Reducing BWP Fair Value to $10/unit

Short Boardwalk Pipeline Partners (BWP) remains a Hedgeye Best Idea, and we are reducing our Fair Value price to ~$10/unit after BWP’s disappointing results, guidance, and outlook.  


We added SHORT BWP to our Best Ideas list on 12/2/2013 and issued a full report on 12/5/2013 (Link: Hedgeye Best Idea Short BWP December 2013).  There we argued that, “BWP needs to cut its distribution to a sustainable level, which we estimate would be more than 50% below the current $2.13 per LP unit per year.”  This morning BWP cut its distribution ~80% to $0.40/unit/year, and issued disappointing 2014 EBITDA guidance.  The units are down more than 40% at the time of writing.


- What’s BWP worth now?  We say Fair Value = ~$10/unit……In our 12/5/13 note, we gave a fair value range for BWP of $16 -18/unit.  After the 4Q13 results and 2014 guidance, we now believe that our prior range is too high, given:

  • BWP’s 2014 EBITDA guidance was weaker than we previously expected, primarily due to incremental weakness in BWP’s natural gas storage and PAL (parking-and-lending) businesses.
  • We are more concerned with BWP’s 2015, 2016+ free cash flow outlook, given management’s reluctance to discuss it, as well as the weaker outlook for storage and PAL. 
  • We are less positive on Bluegrass going forward after a disappointing open season and management’s cautious tone/outlook when discussing the project.
  • BWP’s leverage looks to be stuck ~5.0x EBITDA absent a significant equity injection or de-leveraging acquisition (but who wants BWP stock?).  BWP will not de-lever in 2014.
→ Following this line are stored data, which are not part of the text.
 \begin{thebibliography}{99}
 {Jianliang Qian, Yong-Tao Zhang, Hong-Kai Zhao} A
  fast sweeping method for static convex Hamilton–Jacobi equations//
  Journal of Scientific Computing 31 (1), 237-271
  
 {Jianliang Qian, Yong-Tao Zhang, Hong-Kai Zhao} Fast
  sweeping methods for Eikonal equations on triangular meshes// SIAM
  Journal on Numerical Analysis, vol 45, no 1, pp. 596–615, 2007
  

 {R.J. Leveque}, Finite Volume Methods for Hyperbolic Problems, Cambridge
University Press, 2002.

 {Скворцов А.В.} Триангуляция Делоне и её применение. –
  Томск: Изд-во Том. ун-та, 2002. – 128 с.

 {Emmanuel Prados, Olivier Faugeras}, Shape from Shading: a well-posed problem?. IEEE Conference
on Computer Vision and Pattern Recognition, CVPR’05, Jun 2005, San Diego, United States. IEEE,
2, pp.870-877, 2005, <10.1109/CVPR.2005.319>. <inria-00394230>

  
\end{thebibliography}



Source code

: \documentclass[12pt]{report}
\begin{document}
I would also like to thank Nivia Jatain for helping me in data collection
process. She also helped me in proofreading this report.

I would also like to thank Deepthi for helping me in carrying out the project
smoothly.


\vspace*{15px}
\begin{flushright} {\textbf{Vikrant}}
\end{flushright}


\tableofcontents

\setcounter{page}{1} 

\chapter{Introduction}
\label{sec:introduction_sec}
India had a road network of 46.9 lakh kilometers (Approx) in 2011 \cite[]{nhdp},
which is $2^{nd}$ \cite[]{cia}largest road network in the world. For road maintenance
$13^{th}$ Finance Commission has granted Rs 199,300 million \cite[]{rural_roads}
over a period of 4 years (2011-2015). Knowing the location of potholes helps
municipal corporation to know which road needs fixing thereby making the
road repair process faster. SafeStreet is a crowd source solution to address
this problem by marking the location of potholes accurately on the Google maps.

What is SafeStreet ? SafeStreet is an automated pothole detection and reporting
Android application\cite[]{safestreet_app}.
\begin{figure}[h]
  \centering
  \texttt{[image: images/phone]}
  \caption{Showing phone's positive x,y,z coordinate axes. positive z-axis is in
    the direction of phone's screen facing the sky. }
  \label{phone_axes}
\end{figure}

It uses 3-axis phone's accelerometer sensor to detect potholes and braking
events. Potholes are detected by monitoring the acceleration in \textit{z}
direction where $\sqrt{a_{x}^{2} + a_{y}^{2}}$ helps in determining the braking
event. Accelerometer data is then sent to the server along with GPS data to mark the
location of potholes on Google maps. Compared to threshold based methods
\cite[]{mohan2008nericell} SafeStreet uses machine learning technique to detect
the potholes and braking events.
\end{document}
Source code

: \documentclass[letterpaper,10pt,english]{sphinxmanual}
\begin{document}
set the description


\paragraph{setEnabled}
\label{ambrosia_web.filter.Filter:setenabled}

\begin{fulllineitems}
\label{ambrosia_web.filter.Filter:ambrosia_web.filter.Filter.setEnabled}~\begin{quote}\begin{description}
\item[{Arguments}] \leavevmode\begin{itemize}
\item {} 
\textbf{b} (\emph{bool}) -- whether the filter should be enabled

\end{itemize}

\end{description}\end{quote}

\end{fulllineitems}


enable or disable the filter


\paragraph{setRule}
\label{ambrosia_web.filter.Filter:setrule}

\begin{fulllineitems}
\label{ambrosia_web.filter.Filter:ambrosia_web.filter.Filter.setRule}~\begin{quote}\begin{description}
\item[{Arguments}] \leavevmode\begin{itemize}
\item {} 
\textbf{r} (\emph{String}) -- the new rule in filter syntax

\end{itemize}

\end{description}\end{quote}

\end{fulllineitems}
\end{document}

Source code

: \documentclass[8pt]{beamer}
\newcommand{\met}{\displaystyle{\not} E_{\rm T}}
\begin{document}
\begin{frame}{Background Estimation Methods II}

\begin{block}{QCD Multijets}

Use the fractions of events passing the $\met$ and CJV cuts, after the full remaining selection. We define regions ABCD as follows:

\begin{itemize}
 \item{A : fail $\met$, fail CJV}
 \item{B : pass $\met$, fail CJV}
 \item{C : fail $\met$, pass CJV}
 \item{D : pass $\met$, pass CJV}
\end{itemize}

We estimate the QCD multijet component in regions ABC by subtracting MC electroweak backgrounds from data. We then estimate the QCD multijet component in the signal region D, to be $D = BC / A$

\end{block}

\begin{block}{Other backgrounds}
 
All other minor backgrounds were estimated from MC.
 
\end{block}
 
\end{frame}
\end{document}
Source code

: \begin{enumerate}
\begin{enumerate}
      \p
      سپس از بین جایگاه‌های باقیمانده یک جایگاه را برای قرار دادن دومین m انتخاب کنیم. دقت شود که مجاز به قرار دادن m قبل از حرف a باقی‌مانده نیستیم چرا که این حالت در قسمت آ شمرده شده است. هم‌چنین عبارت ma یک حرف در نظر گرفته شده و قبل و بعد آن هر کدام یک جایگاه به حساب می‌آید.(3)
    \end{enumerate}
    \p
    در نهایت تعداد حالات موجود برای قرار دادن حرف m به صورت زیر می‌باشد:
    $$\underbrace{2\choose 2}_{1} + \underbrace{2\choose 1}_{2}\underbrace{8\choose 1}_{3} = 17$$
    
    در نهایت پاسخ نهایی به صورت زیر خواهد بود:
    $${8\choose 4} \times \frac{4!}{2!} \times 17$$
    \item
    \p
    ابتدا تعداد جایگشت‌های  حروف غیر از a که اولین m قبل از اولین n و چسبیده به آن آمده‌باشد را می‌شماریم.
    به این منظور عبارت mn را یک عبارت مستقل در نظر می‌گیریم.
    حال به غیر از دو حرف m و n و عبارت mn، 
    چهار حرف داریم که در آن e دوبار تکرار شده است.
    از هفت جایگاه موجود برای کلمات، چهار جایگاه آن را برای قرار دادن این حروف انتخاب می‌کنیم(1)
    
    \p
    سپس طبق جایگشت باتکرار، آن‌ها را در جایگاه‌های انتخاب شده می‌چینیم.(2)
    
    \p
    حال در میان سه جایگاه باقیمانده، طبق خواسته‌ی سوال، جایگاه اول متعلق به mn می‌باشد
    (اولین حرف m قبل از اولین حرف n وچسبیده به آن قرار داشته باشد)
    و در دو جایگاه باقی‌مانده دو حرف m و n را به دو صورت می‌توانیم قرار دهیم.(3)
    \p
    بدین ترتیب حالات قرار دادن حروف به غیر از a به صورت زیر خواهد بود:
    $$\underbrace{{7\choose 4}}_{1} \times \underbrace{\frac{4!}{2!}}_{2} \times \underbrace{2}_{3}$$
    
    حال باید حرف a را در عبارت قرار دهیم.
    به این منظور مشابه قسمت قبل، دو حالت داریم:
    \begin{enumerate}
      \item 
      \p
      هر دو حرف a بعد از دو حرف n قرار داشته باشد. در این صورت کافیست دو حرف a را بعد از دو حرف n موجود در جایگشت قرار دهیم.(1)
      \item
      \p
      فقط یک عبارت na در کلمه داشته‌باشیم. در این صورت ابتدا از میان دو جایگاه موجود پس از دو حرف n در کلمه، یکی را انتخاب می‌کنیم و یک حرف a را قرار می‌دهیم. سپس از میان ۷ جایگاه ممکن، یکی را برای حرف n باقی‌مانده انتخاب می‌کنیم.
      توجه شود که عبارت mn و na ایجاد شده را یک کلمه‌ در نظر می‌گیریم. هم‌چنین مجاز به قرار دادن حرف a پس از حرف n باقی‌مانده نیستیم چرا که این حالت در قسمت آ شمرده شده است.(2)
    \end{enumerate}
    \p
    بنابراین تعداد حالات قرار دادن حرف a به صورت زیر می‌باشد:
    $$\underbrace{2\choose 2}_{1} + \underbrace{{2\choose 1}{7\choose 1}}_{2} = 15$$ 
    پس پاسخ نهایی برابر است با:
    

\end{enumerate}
For 2014, we estimate BWP LP EPU of $0.86 and LP EBITDA of $648MM, putting BWP at the current price ($14.30/unit at the time of writing) at 16.7x 2014 earnings and 10.7x EV/2014 EBITDA. 


When thinking through BWP’s valuation, consider that BWP’s cash flows are at the front-end of secular decline - 2014 could be peak EBITDA; the Company has understated maintenance CapEx such that it’s DCF overstates its run-rate FCF; its over-levered at ~5.0x EBITDA with $525MM of principle due in 1H15; it likely needs a substantial equity injection in order to de-lever; it still has IDRs up to the 50/50 split; it has no "yield support" with an annual distribution of only $0.40/unit, and there is no hope of a distribution increase in the foreseeable future.  Given all of these factors, we believe that BWP should trade at below-average multiples: at 8x – 10x EV/EBITDA, we value BWP at $7.00 - $12.50/unit.


The bull case for BWP will likely now shift to value buyers viewing it as a take-out candidate.  Okay, we have some recent M&A comp transactions for similar long-haul natural gas transportation and storage assets.  KMP acquired TGP and EPNG from KMI at ~8x forward EBITDA in 2012 and 2013, and SEP acquired the SE drop-down assets at ~9x EBITDA in 2013.  We have a hard time believing that a potential buyer would be interested in BWP at more than 8x EBITDA given the potential future cash flow declines.  Still, if we assume that a buyer could squeeze $50MM of cost synergies out of BWP, a bid for BWP at 8x PF EBITDA would be at ~$9.00/unit.  Perhaps there is a case for a takeout, but not the current price.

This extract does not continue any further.